[Stored items from a collection]
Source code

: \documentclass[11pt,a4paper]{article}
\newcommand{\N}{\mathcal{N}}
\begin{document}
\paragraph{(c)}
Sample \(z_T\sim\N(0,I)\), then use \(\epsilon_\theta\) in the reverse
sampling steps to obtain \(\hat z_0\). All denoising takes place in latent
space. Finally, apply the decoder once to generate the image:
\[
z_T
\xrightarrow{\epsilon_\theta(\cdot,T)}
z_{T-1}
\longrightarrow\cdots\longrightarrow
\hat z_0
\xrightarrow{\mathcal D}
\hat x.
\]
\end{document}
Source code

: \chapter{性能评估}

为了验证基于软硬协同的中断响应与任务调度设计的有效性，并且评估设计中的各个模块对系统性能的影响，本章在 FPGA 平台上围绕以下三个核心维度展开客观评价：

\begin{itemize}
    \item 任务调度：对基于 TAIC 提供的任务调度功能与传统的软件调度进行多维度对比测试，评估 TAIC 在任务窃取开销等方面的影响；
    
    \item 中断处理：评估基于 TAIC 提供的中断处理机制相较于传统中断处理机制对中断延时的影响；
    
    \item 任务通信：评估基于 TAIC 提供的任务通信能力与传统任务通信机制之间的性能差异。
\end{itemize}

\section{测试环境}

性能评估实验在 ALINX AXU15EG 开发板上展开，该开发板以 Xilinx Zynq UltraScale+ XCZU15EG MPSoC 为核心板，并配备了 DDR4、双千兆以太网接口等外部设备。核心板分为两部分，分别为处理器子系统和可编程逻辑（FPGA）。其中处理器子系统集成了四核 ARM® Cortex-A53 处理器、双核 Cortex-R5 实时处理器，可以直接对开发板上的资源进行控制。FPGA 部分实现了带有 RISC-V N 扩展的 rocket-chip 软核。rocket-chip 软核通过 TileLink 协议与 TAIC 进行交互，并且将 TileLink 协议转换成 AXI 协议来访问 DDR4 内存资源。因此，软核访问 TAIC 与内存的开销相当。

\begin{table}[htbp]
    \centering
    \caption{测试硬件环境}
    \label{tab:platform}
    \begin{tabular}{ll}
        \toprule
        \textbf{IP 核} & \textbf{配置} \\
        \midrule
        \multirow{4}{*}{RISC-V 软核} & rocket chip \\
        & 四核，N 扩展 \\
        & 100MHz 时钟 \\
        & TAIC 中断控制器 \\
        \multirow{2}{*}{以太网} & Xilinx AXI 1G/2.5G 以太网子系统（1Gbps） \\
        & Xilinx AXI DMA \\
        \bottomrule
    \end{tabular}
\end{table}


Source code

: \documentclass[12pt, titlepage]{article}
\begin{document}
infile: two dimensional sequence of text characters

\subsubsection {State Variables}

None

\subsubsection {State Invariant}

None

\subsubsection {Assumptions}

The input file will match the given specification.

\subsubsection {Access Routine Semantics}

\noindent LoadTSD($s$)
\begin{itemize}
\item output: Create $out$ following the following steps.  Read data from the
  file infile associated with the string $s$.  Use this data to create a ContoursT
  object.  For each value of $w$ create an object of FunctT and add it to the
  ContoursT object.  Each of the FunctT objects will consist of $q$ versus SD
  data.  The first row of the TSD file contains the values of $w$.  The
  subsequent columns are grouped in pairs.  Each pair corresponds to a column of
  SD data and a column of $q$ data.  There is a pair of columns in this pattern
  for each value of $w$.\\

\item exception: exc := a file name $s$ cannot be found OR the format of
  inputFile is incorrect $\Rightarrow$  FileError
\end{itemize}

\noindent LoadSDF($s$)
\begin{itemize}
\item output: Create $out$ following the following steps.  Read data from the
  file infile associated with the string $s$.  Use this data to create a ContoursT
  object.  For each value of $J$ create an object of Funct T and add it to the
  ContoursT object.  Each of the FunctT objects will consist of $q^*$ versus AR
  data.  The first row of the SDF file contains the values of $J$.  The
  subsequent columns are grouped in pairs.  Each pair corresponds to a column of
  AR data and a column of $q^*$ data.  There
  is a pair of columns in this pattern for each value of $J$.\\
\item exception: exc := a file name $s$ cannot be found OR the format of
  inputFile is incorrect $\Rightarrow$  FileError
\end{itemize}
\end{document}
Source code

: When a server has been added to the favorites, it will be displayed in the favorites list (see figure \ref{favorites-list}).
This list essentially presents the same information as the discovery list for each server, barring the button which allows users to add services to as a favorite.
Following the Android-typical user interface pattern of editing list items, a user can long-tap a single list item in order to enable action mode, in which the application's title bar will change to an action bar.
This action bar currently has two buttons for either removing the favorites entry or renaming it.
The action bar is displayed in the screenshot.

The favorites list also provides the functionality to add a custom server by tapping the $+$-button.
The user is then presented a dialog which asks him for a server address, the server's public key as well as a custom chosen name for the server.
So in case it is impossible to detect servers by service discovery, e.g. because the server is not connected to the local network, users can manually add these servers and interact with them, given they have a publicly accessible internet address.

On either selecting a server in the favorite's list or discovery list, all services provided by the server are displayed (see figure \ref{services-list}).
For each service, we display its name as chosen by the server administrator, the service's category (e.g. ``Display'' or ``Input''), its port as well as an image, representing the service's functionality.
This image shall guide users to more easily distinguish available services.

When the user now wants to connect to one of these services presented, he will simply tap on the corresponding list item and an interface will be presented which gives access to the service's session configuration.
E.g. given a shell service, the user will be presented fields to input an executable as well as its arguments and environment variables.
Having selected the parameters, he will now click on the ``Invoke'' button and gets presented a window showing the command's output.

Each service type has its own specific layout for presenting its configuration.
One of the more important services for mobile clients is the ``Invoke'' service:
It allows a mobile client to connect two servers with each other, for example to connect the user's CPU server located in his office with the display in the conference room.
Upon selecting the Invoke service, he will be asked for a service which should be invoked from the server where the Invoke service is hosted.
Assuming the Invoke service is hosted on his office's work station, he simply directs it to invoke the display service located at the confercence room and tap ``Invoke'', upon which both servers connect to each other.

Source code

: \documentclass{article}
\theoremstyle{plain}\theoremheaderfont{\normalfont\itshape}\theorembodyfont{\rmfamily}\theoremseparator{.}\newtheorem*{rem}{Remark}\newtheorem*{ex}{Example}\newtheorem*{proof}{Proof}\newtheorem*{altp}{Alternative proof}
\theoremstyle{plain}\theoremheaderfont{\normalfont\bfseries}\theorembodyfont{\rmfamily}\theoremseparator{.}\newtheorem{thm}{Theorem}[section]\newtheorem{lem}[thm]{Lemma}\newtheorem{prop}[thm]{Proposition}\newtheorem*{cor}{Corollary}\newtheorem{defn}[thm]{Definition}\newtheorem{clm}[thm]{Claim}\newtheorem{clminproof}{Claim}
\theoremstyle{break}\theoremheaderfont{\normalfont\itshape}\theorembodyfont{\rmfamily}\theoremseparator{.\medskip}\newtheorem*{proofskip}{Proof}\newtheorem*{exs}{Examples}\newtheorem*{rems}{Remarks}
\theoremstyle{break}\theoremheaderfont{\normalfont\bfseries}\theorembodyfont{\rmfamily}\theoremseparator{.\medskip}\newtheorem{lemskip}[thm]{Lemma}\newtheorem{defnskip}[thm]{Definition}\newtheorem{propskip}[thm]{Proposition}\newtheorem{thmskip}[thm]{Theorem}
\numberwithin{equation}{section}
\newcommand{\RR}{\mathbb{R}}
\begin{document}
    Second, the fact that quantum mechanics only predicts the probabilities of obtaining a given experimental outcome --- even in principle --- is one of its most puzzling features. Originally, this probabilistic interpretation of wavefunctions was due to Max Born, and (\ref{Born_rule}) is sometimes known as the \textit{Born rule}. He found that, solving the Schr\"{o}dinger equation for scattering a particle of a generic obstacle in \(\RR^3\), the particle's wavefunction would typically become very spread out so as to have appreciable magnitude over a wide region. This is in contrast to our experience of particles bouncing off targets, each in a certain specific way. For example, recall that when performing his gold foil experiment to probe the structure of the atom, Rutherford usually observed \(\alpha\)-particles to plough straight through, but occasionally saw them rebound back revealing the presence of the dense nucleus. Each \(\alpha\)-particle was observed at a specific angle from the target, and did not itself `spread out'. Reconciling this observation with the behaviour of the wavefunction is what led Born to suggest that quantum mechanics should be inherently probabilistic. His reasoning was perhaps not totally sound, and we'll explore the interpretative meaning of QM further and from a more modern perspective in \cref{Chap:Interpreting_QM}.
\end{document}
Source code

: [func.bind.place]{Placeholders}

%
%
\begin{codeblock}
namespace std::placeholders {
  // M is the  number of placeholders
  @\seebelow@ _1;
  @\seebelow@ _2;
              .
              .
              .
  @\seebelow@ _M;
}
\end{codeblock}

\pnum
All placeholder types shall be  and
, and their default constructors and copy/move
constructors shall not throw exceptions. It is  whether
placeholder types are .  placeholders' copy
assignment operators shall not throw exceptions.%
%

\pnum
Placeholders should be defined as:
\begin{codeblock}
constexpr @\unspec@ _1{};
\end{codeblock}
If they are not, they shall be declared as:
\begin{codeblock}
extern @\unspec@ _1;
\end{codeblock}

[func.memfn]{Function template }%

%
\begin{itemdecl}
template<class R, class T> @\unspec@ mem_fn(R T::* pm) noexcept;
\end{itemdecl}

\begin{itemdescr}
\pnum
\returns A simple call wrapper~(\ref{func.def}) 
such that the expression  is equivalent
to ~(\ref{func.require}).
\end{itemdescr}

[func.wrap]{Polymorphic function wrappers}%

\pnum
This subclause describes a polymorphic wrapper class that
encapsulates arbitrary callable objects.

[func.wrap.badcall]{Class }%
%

| Problem requirements |
Only the count is wanted. Count the lines of the data above that include the string "consist".

| Finished task |
2